→ **What you need to do**:
Repeat only the lines below from the one containing "10. Using observations" through the one containing "b. Suppose the", inclusive, exactly as written.

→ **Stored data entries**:
----------------
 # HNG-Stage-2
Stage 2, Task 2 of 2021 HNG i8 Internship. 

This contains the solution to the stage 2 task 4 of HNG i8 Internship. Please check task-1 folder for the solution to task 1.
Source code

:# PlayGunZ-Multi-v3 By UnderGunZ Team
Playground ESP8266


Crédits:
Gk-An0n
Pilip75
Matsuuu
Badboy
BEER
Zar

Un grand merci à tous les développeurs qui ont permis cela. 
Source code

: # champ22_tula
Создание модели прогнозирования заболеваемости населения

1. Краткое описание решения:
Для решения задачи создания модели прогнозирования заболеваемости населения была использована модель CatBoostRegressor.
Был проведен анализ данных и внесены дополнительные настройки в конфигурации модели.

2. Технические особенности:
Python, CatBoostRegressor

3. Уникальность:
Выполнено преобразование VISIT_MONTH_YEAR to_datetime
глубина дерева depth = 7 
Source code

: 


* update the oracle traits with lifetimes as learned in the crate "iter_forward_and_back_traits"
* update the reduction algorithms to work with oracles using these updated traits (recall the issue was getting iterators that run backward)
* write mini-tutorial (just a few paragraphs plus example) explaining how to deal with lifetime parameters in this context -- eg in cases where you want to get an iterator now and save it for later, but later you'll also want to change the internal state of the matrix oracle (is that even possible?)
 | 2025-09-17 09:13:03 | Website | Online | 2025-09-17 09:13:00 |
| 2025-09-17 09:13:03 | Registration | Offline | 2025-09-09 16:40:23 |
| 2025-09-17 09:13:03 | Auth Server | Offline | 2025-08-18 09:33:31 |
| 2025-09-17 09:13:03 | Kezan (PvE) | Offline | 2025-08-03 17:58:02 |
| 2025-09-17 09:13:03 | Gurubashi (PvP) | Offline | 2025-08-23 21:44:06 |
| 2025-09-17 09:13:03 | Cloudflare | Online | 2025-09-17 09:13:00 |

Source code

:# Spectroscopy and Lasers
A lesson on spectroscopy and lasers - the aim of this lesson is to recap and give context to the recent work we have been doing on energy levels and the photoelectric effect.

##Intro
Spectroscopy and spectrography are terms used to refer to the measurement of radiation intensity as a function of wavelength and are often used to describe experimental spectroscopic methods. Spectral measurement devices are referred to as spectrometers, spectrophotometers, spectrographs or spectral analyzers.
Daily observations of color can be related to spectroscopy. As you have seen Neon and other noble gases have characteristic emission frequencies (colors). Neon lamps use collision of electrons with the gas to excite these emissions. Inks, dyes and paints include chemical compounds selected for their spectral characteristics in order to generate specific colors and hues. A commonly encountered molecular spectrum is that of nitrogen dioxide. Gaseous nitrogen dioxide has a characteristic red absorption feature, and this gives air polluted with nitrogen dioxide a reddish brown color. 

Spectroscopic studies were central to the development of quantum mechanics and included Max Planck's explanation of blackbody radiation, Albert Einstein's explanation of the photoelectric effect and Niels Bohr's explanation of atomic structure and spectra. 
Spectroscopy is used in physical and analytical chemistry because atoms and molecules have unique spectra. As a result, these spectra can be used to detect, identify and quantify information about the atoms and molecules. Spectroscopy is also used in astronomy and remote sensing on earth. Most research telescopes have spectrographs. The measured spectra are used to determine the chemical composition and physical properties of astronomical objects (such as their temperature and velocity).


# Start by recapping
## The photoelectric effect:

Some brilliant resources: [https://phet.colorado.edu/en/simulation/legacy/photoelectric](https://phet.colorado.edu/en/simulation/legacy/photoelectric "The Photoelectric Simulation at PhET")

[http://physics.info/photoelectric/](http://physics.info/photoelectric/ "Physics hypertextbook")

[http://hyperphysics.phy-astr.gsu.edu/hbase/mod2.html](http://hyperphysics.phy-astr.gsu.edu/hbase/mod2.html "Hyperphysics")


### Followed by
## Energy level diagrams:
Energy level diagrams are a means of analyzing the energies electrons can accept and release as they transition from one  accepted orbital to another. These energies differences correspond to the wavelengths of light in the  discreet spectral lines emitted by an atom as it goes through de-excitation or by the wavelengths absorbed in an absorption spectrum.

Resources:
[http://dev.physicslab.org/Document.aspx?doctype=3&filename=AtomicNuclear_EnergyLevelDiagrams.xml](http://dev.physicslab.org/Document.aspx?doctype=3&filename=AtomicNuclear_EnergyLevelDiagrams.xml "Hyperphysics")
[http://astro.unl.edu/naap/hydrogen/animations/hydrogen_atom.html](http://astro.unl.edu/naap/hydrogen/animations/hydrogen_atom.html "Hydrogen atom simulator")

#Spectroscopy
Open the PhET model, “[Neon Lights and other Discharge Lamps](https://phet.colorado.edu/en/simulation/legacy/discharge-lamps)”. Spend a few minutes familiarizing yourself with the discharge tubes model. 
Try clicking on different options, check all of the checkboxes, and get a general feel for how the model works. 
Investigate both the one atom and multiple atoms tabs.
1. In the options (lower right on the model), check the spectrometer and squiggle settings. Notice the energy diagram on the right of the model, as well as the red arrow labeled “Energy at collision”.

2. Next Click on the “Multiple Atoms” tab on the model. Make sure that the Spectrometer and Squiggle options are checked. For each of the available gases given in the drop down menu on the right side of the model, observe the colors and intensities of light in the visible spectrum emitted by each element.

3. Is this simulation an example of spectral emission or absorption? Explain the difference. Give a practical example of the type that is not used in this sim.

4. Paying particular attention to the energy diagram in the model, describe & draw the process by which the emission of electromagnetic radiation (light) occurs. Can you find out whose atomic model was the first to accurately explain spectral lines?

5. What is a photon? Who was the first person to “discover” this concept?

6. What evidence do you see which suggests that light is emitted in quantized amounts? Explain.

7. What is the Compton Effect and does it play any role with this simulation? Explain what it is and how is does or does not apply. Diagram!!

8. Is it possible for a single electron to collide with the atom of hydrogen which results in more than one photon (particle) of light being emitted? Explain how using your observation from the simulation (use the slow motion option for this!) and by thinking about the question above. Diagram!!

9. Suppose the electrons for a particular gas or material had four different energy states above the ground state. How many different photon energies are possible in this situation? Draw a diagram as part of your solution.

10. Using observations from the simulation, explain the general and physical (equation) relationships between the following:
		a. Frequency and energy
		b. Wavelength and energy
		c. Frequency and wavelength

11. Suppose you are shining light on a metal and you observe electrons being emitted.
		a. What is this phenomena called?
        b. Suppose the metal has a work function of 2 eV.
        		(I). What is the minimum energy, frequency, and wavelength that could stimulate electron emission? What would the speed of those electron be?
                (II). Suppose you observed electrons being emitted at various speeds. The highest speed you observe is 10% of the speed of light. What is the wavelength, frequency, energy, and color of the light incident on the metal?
----------------
→ **Output of the exercise**:
10. Using observations from the simulation, explain the general and physical (equation) relationships between the following:
		a. Frequency and energy
		b. Wavelength and energy
		c. Frequency and wavelength

11. Suppose you are shining light on a metal and you observe electrons being emitted.
		a. What is this phenomena called?
        b. Suppose the metal has a work function of 2 eV.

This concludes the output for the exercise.